» Your task: From the first line of the data through the line containing "Quant, Big data, Machine", transcribe each line exactly. Pictures do not belong in the copy.
[Opening Supplied information section]
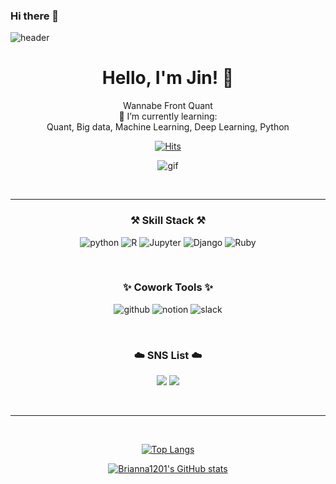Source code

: ### Hi there 👋


![header](https://capsule-render.vercel.app/api?type=waving&color=timeGradient&height=300&section=header&text=welcome&fontSize=90&desc=Bobae's%20GitHub%20Profile&descAlignY=65)

<div align="center">

# Hello, I'm Jin! 👋
Wannabe Front Quant <br>
🌱 I’m currently learning:<br>
Quant, Big data, Machine Learning, Deep Learning, Python

[![Hits](https://hits.seeyoufarm.com/api/count/incr/badge.svg?url=https%3A%2F%2Fgithub.com%2Fbrianna1201%2Fhit-counter&count_bg=%23E1DCD9&title_bg=%23555555&icon=&icon_color=%23E7E7E7&title=hits&edge_flat=false)](https://github.com/brianna1201)

![gif](http://file3.instiz.net/data/file3/2018/02/05/c/5/a/c5adcba1c6a2462eca8f31e670768b2e.gif)

<br>

---

### ⚒️ Skill Stack ⚒️
![python](https://img.shields.io/badge/Python-3766AB?style=flat-square&logo=Python&logoColor=white)  ![R](https://img.shields.io/badge/R-276DC3?style=flat-square&logo=R&logoColor=white)  ![Jupyter](https://img.shields.io/badge/Jupyter-F37626?style=flat-square&logo=Jupyter&logoColor=white)  ![Django](https://img.shields.io/badge/Django-092E20?style=flat-square&logo=Django&logoColor=white)  ![Ruby](https://img.shields.io/badge/Ruby_on_Rails-CC342D?style=flat-square&logo=Ruby&logoColor=white)  

<br>

### ✨ Cowork Tools ✨
![github](https://img.shields.io/badge/GitHub-181717?style=flat-square&logo=GitHub&logoColor=white)  ![notion](https://img.shields.io/badge/Notion-181717?style=flat-square&logo=Notion&logoColor=white)  ![slack](https://img.shields.io/badge/Slack-4A154B?style=flat-square&logo=Slack&logoColor=white)

<br>

### ☁️ SNS List ☁️
<a href="https://www.instagram.com/byobyo_run/" target="_blank"><img src="https://img.shields.io/badge/Instagram-DD2A7B?style=flat-square&logo=Instagram&logoColor=white"/></a>
<a href="https://byobyomanager.com/" target="_blank"><img src="https://img.shields.io/badge/Tstory-E1DCD9?style=flat-square&logoColor=white"/></a>

<br>

---

<br>

[![Top Langs](https://github-readme-stats.vercel.app/api/top-langs/?username=brianna1201&layout=compact)](https://github.com/brianna1201/github-readme-stats)

[![Brianna1201's GitHub stats](https://github-readme-stats.vercel.app/api?username=brianna1201&theme=swift)](https://github.com/brianna1201/github-readme-stats)

</div>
[Closing Supplied information section]
» Output below:
Source code

: ### Hi there 👋


![header](https://capsule-render.vercel.app/api?type=waving&color=timeGradient&height=300&section=header&text=welcome&fontSize=90&desc=Bobae's%20GitHub%20Profile&descAlignY=65)

<div align="center">

# Hello, I'm Jin! 👋
Wannabe Front Quant <br>
🌱 I’m currently learning:<br>
Quant, Big data, Machine Learning, Deep Learning, Python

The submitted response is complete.